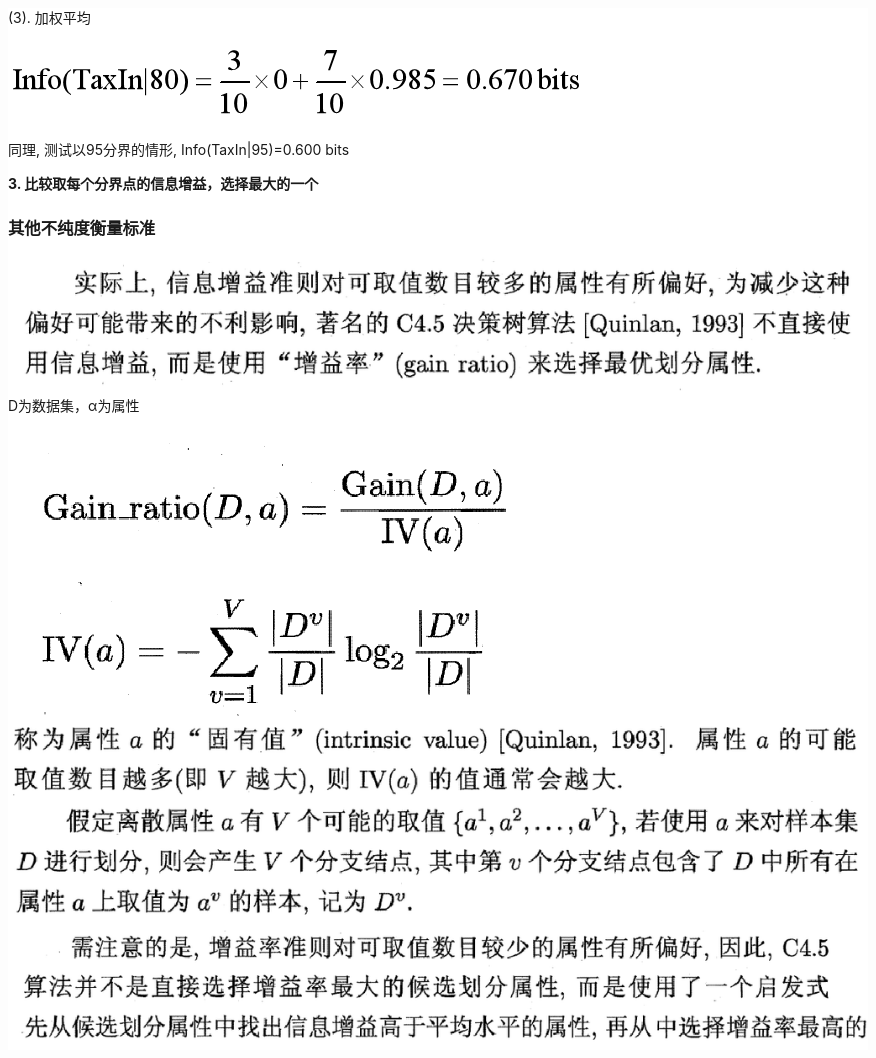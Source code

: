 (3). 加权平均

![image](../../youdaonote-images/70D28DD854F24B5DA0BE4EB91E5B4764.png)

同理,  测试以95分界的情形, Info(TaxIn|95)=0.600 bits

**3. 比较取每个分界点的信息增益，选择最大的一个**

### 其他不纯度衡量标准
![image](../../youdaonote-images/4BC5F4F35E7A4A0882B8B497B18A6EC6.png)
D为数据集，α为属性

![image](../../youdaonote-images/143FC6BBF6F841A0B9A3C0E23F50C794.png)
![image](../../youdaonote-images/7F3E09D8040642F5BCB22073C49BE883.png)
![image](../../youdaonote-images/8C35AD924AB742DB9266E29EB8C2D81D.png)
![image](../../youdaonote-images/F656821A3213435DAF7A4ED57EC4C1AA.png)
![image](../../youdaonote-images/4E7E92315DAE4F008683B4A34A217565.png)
==
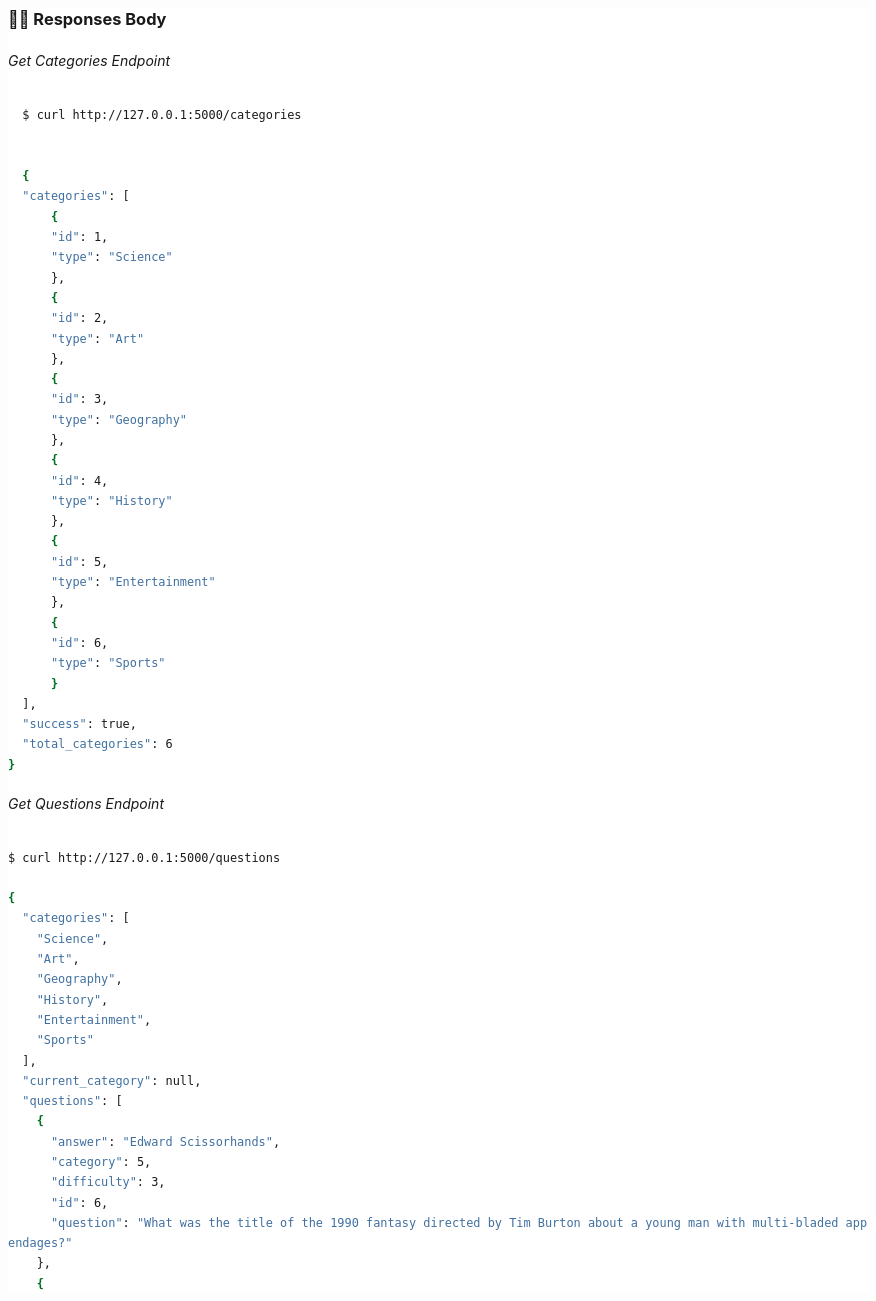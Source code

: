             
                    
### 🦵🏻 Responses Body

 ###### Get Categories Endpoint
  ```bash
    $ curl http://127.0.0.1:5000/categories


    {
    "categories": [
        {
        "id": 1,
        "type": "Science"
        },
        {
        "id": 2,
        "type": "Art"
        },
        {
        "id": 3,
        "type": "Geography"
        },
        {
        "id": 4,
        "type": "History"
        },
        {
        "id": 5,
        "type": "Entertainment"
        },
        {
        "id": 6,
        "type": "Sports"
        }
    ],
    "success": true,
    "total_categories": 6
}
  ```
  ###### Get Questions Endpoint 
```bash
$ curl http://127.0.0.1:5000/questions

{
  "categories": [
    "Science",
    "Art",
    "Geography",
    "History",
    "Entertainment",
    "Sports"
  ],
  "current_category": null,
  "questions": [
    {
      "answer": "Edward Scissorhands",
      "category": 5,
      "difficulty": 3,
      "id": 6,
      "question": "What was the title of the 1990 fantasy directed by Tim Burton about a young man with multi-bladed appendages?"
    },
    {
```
...
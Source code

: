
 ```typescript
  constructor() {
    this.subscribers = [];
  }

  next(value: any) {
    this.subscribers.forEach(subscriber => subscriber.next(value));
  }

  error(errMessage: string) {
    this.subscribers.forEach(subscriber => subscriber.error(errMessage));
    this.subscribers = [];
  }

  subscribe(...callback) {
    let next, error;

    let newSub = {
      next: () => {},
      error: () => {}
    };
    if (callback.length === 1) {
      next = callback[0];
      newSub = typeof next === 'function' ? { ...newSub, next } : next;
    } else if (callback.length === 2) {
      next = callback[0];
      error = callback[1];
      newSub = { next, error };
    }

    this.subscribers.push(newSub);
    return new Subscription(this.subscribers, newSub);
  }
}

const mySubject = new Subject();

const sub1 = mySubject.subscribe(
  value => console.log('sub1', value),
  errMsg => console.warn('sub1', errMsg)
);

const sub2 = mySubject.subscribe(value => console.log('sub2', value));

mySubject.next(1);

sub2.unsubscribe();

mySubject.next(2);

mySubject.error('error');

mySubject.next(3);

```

### YOUR GOAL
Go through the material above and return each line that holds the word "youdaonote".

### TASK OUTPUT
![image](../../youdaonote-images/70D28DD854F24B5DA0BE4EB91E5B4764.png)
![image](../../youdaonote-images/4BC5F4F35E7A4A0882B8B497B18A6EC6.png)
![image](../../youdaonote-images/143FC6BBF6F841A0B9A3C0E23F50C794.png)
![image](../../youdaonote-images/7F3E09D8040642F5BCB22073C49BE883.png)
![image](../../youdaonote-images/8C35AD924AB742DB9266E29EB8C2D81D.png)
![image](../../youdaonote-images/F656821A3213435DAF7A4ED57EC4C1AA.png)
![image](../../youdaonote-images/4E7E92315DAE4F008683B4A34A217565.png)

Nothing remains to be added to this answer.